- Instructions for the task
Pick out each line below containing "meat".

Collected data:
● ● ●
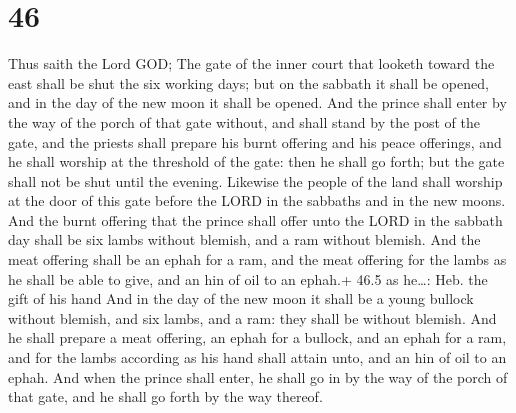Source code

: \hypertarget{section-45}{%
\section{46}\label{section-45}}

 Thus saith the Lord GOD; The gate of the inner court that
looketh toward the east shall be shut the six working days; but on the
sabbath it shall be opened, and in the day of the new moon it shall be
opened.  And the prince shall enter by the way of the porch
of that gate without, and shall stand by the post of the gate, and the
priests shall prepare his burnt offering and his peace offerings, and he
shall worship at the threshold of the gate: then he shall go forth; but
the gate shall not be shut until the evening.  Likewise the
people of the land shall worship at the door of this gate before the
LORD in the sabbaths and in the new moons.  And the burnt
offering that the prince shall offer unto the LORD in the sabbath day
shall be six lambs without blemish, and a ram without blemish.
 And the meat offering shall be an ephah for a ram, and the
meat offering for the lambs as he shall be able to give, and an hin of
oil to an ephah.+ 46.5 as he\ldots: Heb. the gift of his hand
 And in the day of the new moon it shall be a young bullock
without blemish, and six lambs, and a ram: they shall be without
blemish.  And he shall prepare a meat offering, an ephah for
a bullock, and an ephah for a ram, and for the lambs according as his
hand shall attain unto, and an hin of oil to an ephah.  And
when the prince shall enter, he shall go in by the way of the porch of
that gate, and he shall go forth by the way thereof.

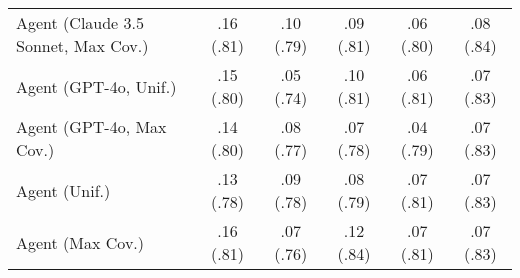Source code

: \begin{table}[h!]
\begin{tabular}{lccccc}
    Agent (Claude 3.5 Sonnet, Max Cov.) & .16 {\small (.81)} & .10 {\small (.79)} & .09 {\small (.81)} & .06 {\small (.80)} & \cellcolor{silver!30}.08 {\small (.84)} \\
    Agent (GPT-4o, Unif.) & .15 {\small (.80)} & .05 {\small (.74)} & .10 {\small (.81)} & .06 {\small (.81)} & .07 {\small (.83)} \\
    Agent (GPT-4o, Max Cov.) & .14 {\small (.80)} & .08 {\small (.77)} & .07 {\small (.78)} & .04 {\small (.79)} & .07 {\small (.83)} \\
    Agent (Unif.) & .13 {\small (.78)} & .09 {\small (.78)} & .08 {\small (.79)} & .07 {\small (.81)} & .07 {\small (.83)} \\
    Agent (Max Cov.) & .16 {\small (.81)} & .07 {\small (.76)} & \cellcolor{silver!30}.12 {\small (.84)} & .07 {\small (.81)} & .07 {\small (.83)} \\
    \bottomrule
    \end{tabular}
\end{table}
● ● ●
- Solution below
 And the meat offering shall be an ephah for a ram, and the
meat offering for the lambs as he shall be able to give, and an hin of
blemish.  And he shall prepare a meat offering, an ephah for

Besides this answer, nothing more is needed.